EXCERPTED DATA:
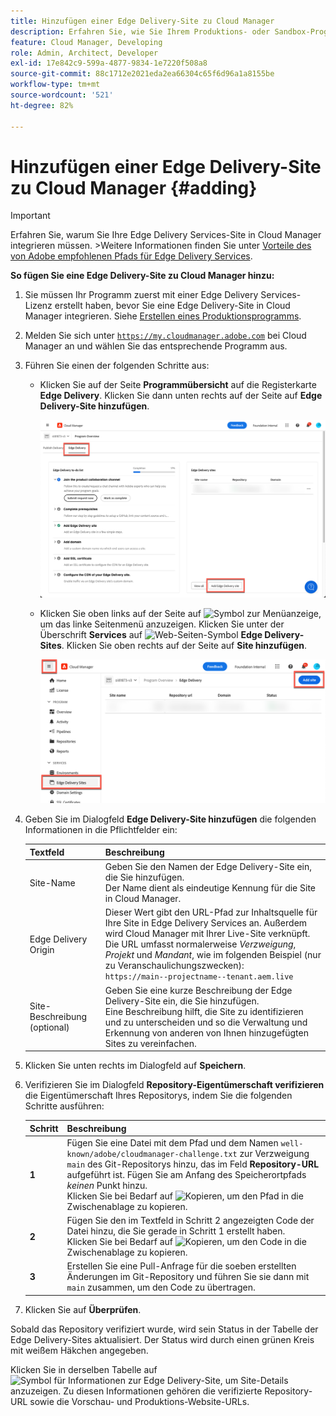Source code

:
 ```yaml
---
title: Hinzufügen einer Edge Delivery-Site zu Cloud Manager
description: Erfahren Sie, wie Sie Ihrem Produktions- oder Sandbox-Programm eine Edge Delivery-Site hinzufügen.
feature: Cloud Manager, Developing
role: Admin, Architect, Developer
exl-id: 17e842c9-599a-4877-9834-1e7220f508a8
source-git-commit: 88c1712e2021eda2ea66304c65f6d96a1a8155be
workflow-type: tm+mt
source-wordcount: '521'
ht-degree: 82%

---
```


# Hinzufügen einer Edge Delivery-Site zu Cloud Manager {#adding}

>[!IMPORTANT]
>
>Erfahren Sie, warum Sie Ihre Edge Delivery Services-Site in Cloud Manager integrieren müssen.
>&#x200B;>Weitere Informationen finden Sie unter [Vorteile des von Adobe empfohlenen Pfads für Edge Delivery Services](/help/implementing/cloud-manager/edge-delivery/introduction-to-edge-delivery-services.md#recommended-path-eds).

**So fügen Sie eine Edge Delivery-Site zu Cloud Manager hinzu:**

1. Sie müssen Ihr Programm zuerst mit einer Edge Delivery Services-Lizenz erstellt haben, bevor Sie eine Edge Delivery-Site in Cloud Manager integrieren.
Siehe [Erstellen eines Produktionsprogramms](/help/implementing/cloud-manager/getting-access-to-aem-in-cloud/creating-production-programs.md).
1. Melden Sie sich unter [`https://my.cloudmanager.adobe.com`](https://my.cloudmanager.adobe.com/) bei Cloud Manager an und wählen Sie das entsprechende Programm aus.
1. Führen Sie einen der folgenden Schritte aus:

   * Klicken Sie auf der Seite **Programmübersicht** auf die Registerkarte **Edge Delivery**. Klicken Sie dann unten rechts auf der Seite auf **Edge Delivery-Site hinzufügen**.

     ![Hinzufügen einer Edge Delivery-Site auf der Registerkarte „Edge Delivery“](/help/implementing/cloud-manager/assets/cm-eds-add1.png)

   * Klicken Sie oben links auf der Seite auf ![Symbol zur Menüanzeige](https://spectrum.adobe.com/static/icons/workflow_18/Smock_ShowMenu_18_N.svg), um das linke Seitenmenü anzuzeigen.
Klicken Sie unter der Überschrift **Services** auf ![Web-Seiten-Symbol](https://spectrum.adobe.com/static/icons/workflow_18/Smock_WebPages_18_N.svg) **Edge Delivery-Sites**.
Klicken Sie oben rechts auf der Seite auf **Site hinzufügen**.

     ![Hinzufügen einer Edge Delivery-Site über die Schaltfläche „Edge Delivery-Sites“](/help/implementing/cloud-manager/assets/cm-eds-add2.png)

1. Geben Sie im Dialogfeld **Edge Delivery-Site hinzufügen** die folgenden Informationen in die Pflichtfelder ein:

   | Textfeld | Beschreibung |
   | - | --- |
   | Site-Name | Geben Sie den Namen der Edge Delivery-Site ein, die Sie hinzufügen.<br>Der Name dient als eindeutige Kennung für die Site in Cloud Manager. |
   | Edge Delivery Origin | Dieser Wert gibt den URL-Pfad zur Inhaltsquelle für Ihre Site in Edge Delivery Services an. Außerdem wird Cloud Manager mit Ihrer Live-Site verknüpft.<br>Die URL umfasst normalerweise *Verzweigung*, *Projekt* und *Mandant*, wie im folgenden Beispiel (nur zu Veranschaulichungszwecken):<br>`https://main--projectname--tenant.aem.live` |
   | Site-Beschreibung (optional) | Geben Sie eine kurze Beschreibung der Edge Delivery-Site ein, die Sie hinzufügen.<br>Eine Beschreibung hilft, die Site zu identifizieren und zu unterscheiden und so die Verwaltung und Erkennung von anderen von Ihnen hinzugefügten Sites zu vereinfachen. |

1. Klicken Sie unten rechts im Dialogfeld auf **Speichern**.

1. Verifizieren Sie im Dialogfeld **Repository-Eigentümerschaft verifizieren** die Eigentümerschaft Ihres Repositorys, indem Sie die folgenden Schritte ausführen:

   | Schritt | Beschreibung |
   | - | - |
   | **1** | Fügen Sie eine Datei mit dem Pfad und dem Namen `well-known/adobe/cloudmanager-challenge.txt` zur Verzweigung `main` des Git-Repositorys hinzu, das im Feld **Repository-URL** aufgeführt ist. Fügen Sie am Anfang des Speicherortpfads *keinen* Punkt hinzu.<br>Klicken Sie bei Bedarf auf ![Kopieren](https://spectrum.adobe.com/static/icons/workflow_18/Smock_Copy_18_N.svg), um den Pfad in die Zwischenablage zu kopieren. |
   | **2** | Fügen Sie den im Textfeld in Schritt 2 angezeigten Code der Datei hinzu, die Sie gerade in Schritt 1 erstellt haben.<br>Klicken Sie bei Bedarf auf ![Kopieren](https://spectrum.adobe.com/static/icons/workflow_18/Smock_Copy_18_N.svg), um den Code in die Zwischenablage zu kopieren. |
   | **3** | Erstellen Sie eine Pull-Anfrage für die soeben erstellten Änderungen im Git-Repository und führen Sie sie dann mit `main` zusammen, um den Code zu übertragen. |

1. Klicken Sie auf **Überprüfen**.

Sobald das Repository verifiziert wurde, wird sein Status in der Tabelle der Edge Delivery-Sites aktualisiert. Der Status wird durch einen grünen Kreis mit weißem Häkchen angegeben.

Klicken Sie in derselben Tabelle auf ![Symbol für Informationen zur Edge Delivery-Site](https://spectrum.adobe.com/static/icons/workflow_18/Smock_InfoOutline_18_N.svg), um Site-Details anzuzeigen. Zu diesen Informationen gehören die verifizierte Repository-URL sowie die Vorschau- und Produktions-Website-URLs.
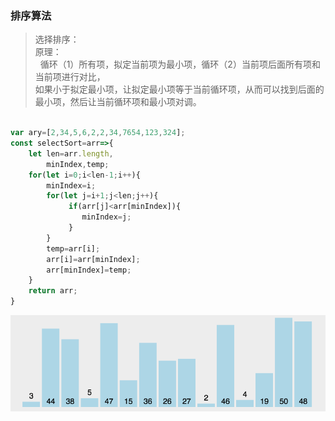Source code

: ### 排序算法

> 选择排序：</br>
原理：</br>
&nbsp;&nbsp;循环（1）所有项，拟定当前项为最小项，循环（2）当前项后面所有项和当前项进行对比，</br>
如果小于拟定最小项，让拟定最小项等于当前循环项，从而可以找到后面的最小项，然后让当前循环项和最小项对调。




```js

var ary=[2,34,5,6,2,2,34,7654,123,324];
const selectSort=arr=>{
    let len=arr.length,
        minIndex,temp;
    for(let i=0;i<len-1;i++){
        minIndex=i;
        for(let j=i+1;j<len;j++){
             if(arr[j]<arr[minIndex]){
                minIndex=j;
             }
        }       
        temp=arr[i];
        arr[i]=arr[minIndex];
        arr[minIndex]=temp;
    }
    return arr;
}

```


![](selected.gif )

EXERCISE BRIEF: Search the records for the word "temp" and copy every line where it occurs.

RESPONSE:
        minIndex,temp;
        temp=arr[i];
        arr[minIndex]=temp;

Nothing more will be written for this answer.